July 16, 2004
Hong Kong has the freest economy in the world, with an index score of 8.7 out of a possible 10, closely followed by Singapore at 8.6. The index scores in the Cato Institute/Fraser Institute-sponsored "Economic Freedom of the World: 2004 Annual Report" allow countries to be ranked according to the degree to which their policies and institutions are supportive of personal choice, voluntary exchange, freedom to compete, and security of privately owned property.
The more economically free a country is, the greater the prosperity of its citizens, say the authors.

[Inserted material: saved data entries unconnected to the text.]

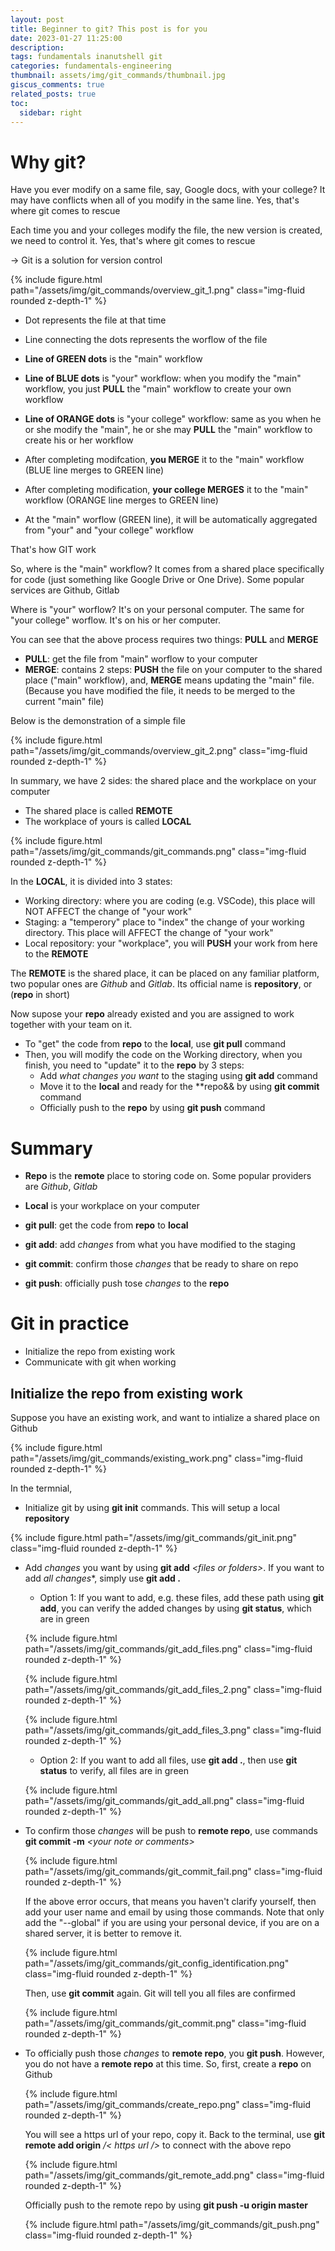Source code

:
 ```yaml
---
layout: post
title: Beginner to git? This post is for you
date: 2023-01-27 11:25:00
description:
tags: fundamentals inanutshell git
categories: fundamentals-engineering
thumbnail: assets/img/git_commands/thumbnail.jpg
giscus_comments: true
related_posts: true
toc:
  sidebar: right
---
```


# Why git?
Have you ever modify on a same file, say, Google docs, with your college? It may have conflicts when all of you modify in the same line. Yes, that's where git comes to rescue

Each time you and your colleges modify the file, the new version is created, we need to control it. Yes, that's where git comes to rescue

-> Git is a solution for version control

<!-- ![overview_git_1](/assets/img/git_commands/overview_git_1.png) -->
{% include figure.html path="/assets/img/git_commands/overview_git_1.png" class="img-fluid rounded z-depth-1" %}

* Dot represents the file at that time
* Line connecting the dots represents the worflow of the file

* **Line of GREEN dots** is the "main" workflow
* **Line of BLUE dots** is "your" workflow: when you modify the "main" workflow, you just **PULL** the "main" workflow to create your own workflow
* **Line of ORANGE dots** is "your college" workflow: same as you when he or she modify the "main", he or she may **PULL** the "main" workflow to create his or her workflow

* After completing modifcation, **you MERGE** it to the "main" workflow (BLUE line merges to GREEN line)
* After completing modification, **your college MERGES** it to the "main" workflow (ORANGE line merges to GREEN line)
* At the "main" worflow (GREEN line), it will be automatically aggregated from "your" and "your college" workflow

That's how GIT work


So, where is the "main" workflow? It comes from a shared place specifically for code (just something like Google Drive or One Drive). Some popular services are Github, Gitlab

Where is "your" worflow? It's on your personal computer.
The same for "your college" worflow. It's on his or her computer.

You can see that the above process requires two things: **PULL** and **MERGE**
* **PULL**: get the file from "main" worflow to your computer
* **MERGE**: contains 2 steps: **PUSH** the file on your computer to the shared place ("main" workflow), and, **MERGE** means updating the "main" file. (Because you have modified the file, it needs to be merged to the current "main" file)

Below is the demonstration of a simple file

<!-- ![overview_git_2](/assets/img/git_commands/overview_git_2.png) -->
{% include figure.html path="/assets/img/git_commands/overview_git_2.png" class="img-fluid rounded z-depth-1" %}

In summary, we have 2 sides: the shared place and the workplace on your computer
* The shared place is called **REMOTE**
* The workplace of yours is called **LOCAL**

<!-- ![git_commands](/assets/img/git_commands/git_commands.png) -->
{% include figure.html path="/assets/img/git_commands/git_commands.png" class="img-fluid rounded z-depth-1" %}

In the **LOCAL**, it is divided into 3 states:
* Working directory: where you are coding (e.g. VSCode), this place will NOT AFFECT the change of "your work"
* Staging: a "temperory" place to "index" the change of your working directory. This place will AFFECT the change of "your work"
* Local repository: your "workplace", you will **PUSH** your work from here to the **REMOTE**

The **REMOTE** is the shared place, it can be placed on any familiar platform, two popular ones are *Github* and *Gitlab*. Its official name is **repository**, or (**repo** in short)

Now supose your **repo** already existed and you are assigned to work together with your team on it.
* To "get" the code from **repo** to the **local**, use **git pull** command
* Then, you will modify the code on the Working directory, when you finish, you need to "update" it to the **repo** by $3$ steps:
  * Add *what changes you want* to the staging using **git add** command
  * Move it to the **local** and ready for the **repo&& by using **git commit** command
  * Officially push to the **repo** by using **git push** command

# Summary

* **Repo** is the **remote** place to storing code on. Some popular providers are *Github*, *Gitlab*

* **Local** is your workplace on your computer

* **git pull**: get the code from **repo** to **local**
* **git add**: add *changes* from what you have modified to the staging
* **git commit**: confirm those *changes* that be ready to share on repo
* **git push**: officially push tose *changes* to the **repo**


# Git in practice
* Initialize the repo from existing work
* Communicate with git when working

## Initialize the repo from existing work

Suppose you have an existing work, and want to intialize a shared place on Github
<!-- ![existing_work](/assets/img/git_commands/existing_work.png) -->
{% include figure.html path="/assets/img/git_commands/existing_work.png" class="img-fluid rounded z-depth-1" %}

In the termnial,
* Initialize git by using **git init** commands. This will setup a local **repository**
<!-- ![git_init](/assets/img/git_commands/git_init.png) -->
{% include figure.html path="/assets/img/git_commands/git_init.png" class="img-fluid rounded z-depth-1" %}

* Add *changes* you want by using **git add** *\<files or folders\>*. If you want to add *all changes**, simply use **git add .**

    * Option 1: If you want to add, e.g. these files, add these path using **git add**, you can verify the added changes by using **git status**, which are in green

    <!-- ![git_add_files](/assets/img/git_commands/git_add_files.png) -->
    {% include figure.html path="/assets/img/git_commands/git_add_files.png" class="img-fluid rounded z-depth-1" %}
    <!-- ![git_add_files_2](/assets/img/git_commands/git_add_files_2.png) -->
    {% include figure.html path="/assets/img/git_commands/git_add_files_2.png" class="img-fluid rounded z-depth-1" %}
    <!-- ![git_add_files_3](/assets/img/git_commands/git_add_files_3.png) -->
    {% include figure.html path="/assets/img/git_commands/git_add_files_3.png" class="img-fluid rounded z-depth-1" %}


    * Option 2: If you want to add all files, use **git add .**, then use **git status** to verify, all files are in green

    <!-- ![git_add_all](/assets/img/git_commands/git_add_all.png) -->
    {% include figure.html path="/assets/img/git_commands/git_add_all.png" class="img-fluid rounded z-depth-1" %}

* To confirm those *changes* will be push to **remote repo**, use commands **git commit -m** *\<your note or comments\>*

    <!-- ![git_commit_fail](/assets/img/git_commands/git_commit_fail.png) -->
    {% include figure.html path="/assets/img/git_commands/git_commit_fail.png" class="img-fluid rounded z-depth-1" %}

    If the above error occurs, that means you haven't clarify yourself, then add your user name and email by using those commands. Note that only add the "--global" if you are using your personal device, if you are on a shared server, it is better to remove it.

    <!-- ![git_config_identification](/assets/img/git_commands/git_config_identification.png) -->
    {% include figure.html path="/assets/img/git_commands/git_config_identification.png" class="img-fluid rounded z-depth-1" %}

    Then, use **git commit** again. Git will tell you all files are confirmed
    
    <!-- ![git_commit](/assets/img/git_commands/git_commit.png) -->
    {% include figure.html path="/assets/img/git_commands/git_commit.png" class="img-fluid rounded z-depth-1" %}

* To officially push those *changes* to **remote repo**, you **git push**. However, you do not have a **remote repo** at this time. So, first, create a **repo** on Github

    <!-- ![create_repo](/assets/img/git_commands/create_repo.png) -->
    {% include figure.html path="/assets/img/git_commands/create_repo.png" class="img-fluid rounded z-depth-1" %}

    You will see a https url of your repo, copy it. Back to the terminal, use **git remote add origin** */< https url />* to connect with the above repo

    <!-- ![git_remote_add](/assets/img/git_commands/git_remote_add.png) -->
    {% include figure.html path="/assets/img/git_commands/git_remote_add.png" class="img-fluid rounded z-depth-1" %}

    Officially push to the remote repo by using **git push -u origin master**
    <!-- ![git_push](/assets/img/git_commands/git_push.png) -->
    {% include figure.html path="/assets/img/git_commands/git_push.png" class="img-fluid rounded z-depth-1" %}

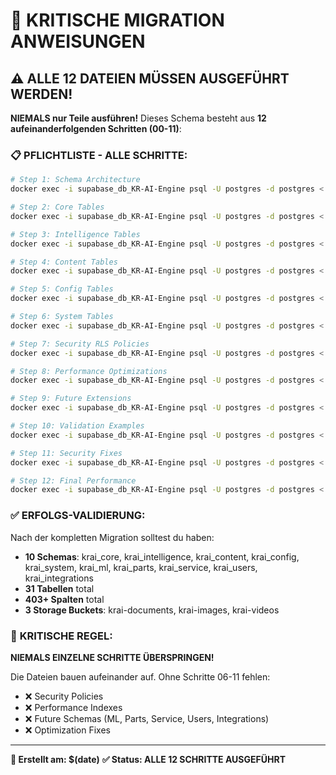 # 🚨 KRITISCHE MIGRATION ANWEISUNGEN

## ⚠️ **ALLE 12 DATEIEN MÜSSEN AUSGEFÜHRT WERDEN!**

**NIEMALS nur Teile ausführen!** Dieses Schema besteht aus **12 aufeinanderfolgenden Schritten (00-11)**:

### 📋 **PFLICHTLISTE - ALLE SCHRITTE:**

```bash
# Step 1: Schema Architecture
docker exec -i supabase_db_KR-AI-Engine psql -U postgres -d postgres < 00_schema_architecture.sql

# Step 2: Core Tables
docker exec -i supabase_db_KR-AI-Engine psql -U postgres -d postgres < 01_krai_core_tables.sql

# Step 3: Intelligence Tables  
docker exec -i supabase_db_KR-AI-Engine psql -U postgres -d postgres < 02_krai_intelligence_tables.sql

# Step 4: Content Tables
docker exec -i supabase_db_KR-AI-Engine psql -U postgres -d postgres < 03_krai_content_tables.sql

# Step 5: Config Tables
docker exec -i supabase_db_KR-AI-Engine psql -U postgres -d postgres < 04_krai_config_tables.sql

# Step 6: System Tables
docker exec -i supabase_db_KR-AI-Engine psql -U postgres -d postgres < 05_krai_system_tables.sql

# Step 7: Security RLS Policies
docker exec -i supabase_db_KR-AI-Engine psql -U postgres -d postgres < 06_security_rls_policies.sql

# Step 8: Performance Optimizations
docker exec -i supabase_db_KR-AI-Engine psql -U postgres -d postgres < 07_performance_optimizations.sql

# Step 9: Future Extensions
docker exec -i supabase_db_KR-AI-Engine psql -U postgres -d postgres < 08_future_extensions.sql

# Step 10: Validation Examples
docker exec -i supabase_db_KR-AI-Engine psql -U postgres -d postgres < 09_option_validation_examples.sql

# Step 11: Security Fixes
docker exec -i supabase_db_KR-AI-Engine psql -U postgres -d postgres < 10_security_fixes.sql

# Step 12: Final Performance
docker exec -i supabase_db_KR-AI-Engine psql -U postgres -d postgres < 11_performance_optimization.sql
```

### ✅ **ERFOLGS-VALIDIERUNG:**

Nach der kompletten Migration solltest du haben:
- **10 Schemas**: krai_core, krai_intelligence, krai_content, krai_config, krai_system, krai_ml, krai_parts, krai_service, krai_users, krai_integrations
- **31 Tabellen** total
- **403+ Spalten** total
- **3 Storage Buckets**: krai-documents, krai-images, krai-videos

### 🚨 **KRITISCHE REGEL:**

**NIEMALS EINZELNE SCHRITTE ÜBERSPRINGEN!**

Die Dateien bauen aufeinander auf. Ohne Schritte 06-11 fehlen:
- ❌ Security Policies
- ❌ Performance Indexes
- ❌ Future Schemas (ML, Parts, Service, Users, Integrations)
- ❌ Optimization Fixes

---

**🎯 Erstellt am: $(date)** 
**✅ Status: ALLE 12 SCHRITTE AUSGEFÜHRT**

According to the report:
- New Zealand, Switzerland, United Kingdom, and United States tied for third with ratings of 8.2; the other top 10 nations are Australia, Canada, Ireland and Luxembourg.
- The rankings of other large economies are Germany, 22; Japan and Italy, 36; France, 44; Mexico, 58; India, 68; Brazil, 74; China, 90; and Russia, 114.
Most of the lowest-ranking nations are African, Latin American, or former communist states:
- Botswana's ranking of 18 is by far the best among continental sub-Saharan African nations.
- Chile, with the best record in Latin America, was tied with four other nations at 22.
The bottom five nations were Venezuela, Central African Republic, the Democratic Republic of Congo, Zimbabwe, and Myanmar; however, a number of other nations for which data are not available, such as North Korea and Cuba, may have even less economic freedom.